If you authors haven’t created your author page on Amazon, do it now. People follow you. When you have a new release, your followers will receive an email telling them about it. Free advertising from Amazon.
They do get the books out for readers to read, so I’m grateful to Amazon for that.
Andrew Budek-Schmeisser
The giants of the industry
make others go away,
and though they cause some misery,
they are here to stay.
The good old bays are now replaced
by pixels on a dlowing screen
and your heart’s desire’s traced
within the bowels of some machine
tended by a faceless crew,
acolytes of algorithms
who must do that which they do
for the profit-beast is driven
to ever raise bottom-line score
through convincing you to buy some more.
Brennan S. McPherson
I agree on resisting the Amazopoly when possible, but I receive way too much $$ from Kindle Unlimited page reads to NOT ride the wave while it’s happening. Even if you go all-in on Amazon (like I have) for the e-book, you can go wide with paperbacks and audiobooks. This is what I’ve done. I love Findaway Voices for Audiobook distribution (especially with BookBub’s Chirp program on board now). I have an upcoming Chirp promo on one of my audiobooks (that I recorded and edited in my kitchen) in March–Chirp is BookBub’s own audiobook retailer platform. I think companies like BookBub are becoming very important pieces in the author-preneur space, giving options that extend far outside the boundaries of Amazon. I’m very curious to see if they start their own e-book sales platform. It would make sense, after what they’ve done with Chirp. Their advertising platform (not the “featured deals” but rather the CPC and CPM bidding ads in their email blasts) have become my primary digital advertising platform for book launches and discount promos. That gives me flexibility to stretch beyond Amazon’s boundaries if I need to.

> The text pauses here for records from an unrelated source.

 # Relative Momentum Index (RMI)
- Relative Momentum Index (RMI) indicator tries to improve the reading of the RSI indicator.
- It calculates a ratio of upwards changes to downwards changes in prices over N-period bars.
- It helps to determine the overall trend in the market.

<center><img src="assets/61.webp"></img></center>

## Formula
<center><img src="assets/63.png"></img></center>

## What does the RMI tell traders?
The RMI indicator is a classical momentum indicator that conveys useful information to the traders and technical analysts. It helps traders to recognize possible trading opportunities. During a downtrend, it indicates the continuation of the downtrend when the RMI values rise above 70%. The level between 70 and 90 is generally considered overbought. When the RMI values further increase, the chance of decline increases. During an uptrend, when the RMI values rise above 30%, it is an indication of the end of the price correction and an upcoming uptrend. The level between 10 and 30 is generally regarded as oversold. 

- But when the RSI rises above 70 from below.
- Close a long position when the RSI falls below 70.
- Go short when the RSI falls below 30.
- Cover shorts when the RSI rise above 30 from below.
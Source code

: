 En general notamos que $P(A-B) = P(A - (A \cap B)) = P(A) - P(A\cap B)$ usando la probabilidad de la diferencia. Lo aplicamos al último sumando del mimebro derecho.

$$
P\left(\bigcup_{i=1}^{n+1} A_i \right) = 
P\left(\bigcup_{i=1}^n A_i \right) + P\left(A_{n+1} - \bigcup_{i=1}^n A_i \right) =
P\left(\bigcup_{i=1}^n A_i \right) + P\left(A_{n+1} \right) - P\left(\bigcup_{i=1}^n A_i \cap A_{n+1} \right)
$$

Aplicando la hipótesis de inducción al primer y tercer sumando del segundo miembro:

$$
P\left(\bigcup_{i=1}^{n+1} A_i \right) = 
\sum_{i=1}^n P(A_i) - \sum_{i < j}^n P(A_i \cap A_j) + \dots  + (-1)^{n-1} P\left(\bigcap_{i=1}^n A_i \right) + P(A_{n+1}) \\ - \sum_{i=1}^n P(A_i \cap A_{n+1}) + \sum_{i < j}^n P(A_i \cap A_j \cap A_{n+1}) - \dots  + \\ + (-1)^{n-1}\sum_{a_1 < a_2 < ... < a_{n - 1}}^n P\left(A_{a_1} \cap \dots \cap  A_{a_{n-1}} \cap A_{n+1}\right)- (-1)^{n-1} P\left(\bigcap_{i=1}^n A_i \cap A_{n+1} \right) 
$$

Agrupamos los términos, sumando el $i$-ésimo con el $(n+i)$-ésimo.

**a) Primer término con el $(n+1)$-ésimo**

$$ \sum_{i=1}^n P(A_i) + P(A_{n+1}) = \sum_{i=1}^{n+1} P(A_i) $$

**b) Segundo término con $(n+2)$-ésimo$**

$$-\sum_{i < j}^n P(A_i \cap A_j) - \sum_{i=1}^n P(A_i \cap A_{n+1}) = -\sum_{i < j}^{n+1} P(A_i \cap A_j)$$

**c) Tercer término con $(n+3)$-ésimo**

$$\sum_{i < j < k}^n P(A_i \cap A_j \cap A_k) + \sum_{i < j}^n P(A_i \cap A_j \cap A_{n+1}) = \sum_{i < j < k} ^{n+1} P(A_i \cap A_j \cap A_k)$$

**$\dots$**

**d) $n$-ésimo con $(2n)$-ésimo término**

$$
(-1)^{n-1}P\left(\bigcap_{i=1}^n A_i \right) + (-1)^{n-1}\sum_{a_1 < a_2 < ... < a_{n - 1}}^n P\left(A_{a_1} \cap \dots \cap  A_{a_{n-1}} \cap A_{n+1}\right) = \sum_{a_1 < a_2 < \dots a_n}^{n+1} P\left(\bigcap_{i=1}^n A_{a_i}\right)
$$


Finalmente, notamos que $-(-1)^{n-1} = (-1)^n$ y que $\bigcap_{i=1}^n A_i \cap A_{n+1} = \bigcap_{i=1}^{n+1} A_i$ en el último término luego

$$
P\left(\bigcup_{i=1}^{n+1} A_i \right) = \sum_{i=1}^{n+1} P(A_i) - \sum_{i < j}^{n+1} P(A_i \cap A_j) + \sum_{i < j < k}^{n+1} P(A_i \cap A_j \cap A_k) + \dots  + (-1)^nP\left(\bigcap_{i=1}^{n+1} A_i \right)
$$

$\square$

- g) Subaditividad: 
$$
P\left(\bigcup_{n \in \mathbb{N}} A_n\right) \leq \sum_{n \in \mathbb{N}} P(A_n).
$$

And for paperbacks, I go with both KDP Print for Amazon sales (I never do their wide distribution program because it’s worthless), and Ingram Spark for Amazon third-party sales and sales to bookstores and libraries (at a discount bookstores are used to seeing–albeit without returns, which is a problem). For one of my novels, paperback sales ended up being almost 40% of my revenue. Much of that was generated through Amazon, but not because I was exclusive.
There’s lots of options out there, and our choices need to be generated by a solid strategy, rather than fear or greed.
Debby lee
A very informative and interesting article Mr. Laube. Thanks so much for posting it.
Carrie Turansky
You might like to watch this special about Amazon coming out soon. https://www.pbs.org/video/amazon-empire-rise-and-reign-jeff-bezos-trailer-eobiei
Loretta Eidson
Wow! Those figures are way over my head. I knew Amazon was big, but I had no idea it was so massive. Thank you for the information.
Daphne Woodall
Great info for new authors to be prepared. I checked out Author Central. Kudos to Marybeth Whalen for free advertising as their model.
This info confirms my wise investment in their stock a few years ago. Thanks for keeping us informed in all things pertaining to market and more Steve.
Sheri Dean Parmelee
Thanks for the info, Steve. I am considering doing an Amazon-published book and appreciate the insight.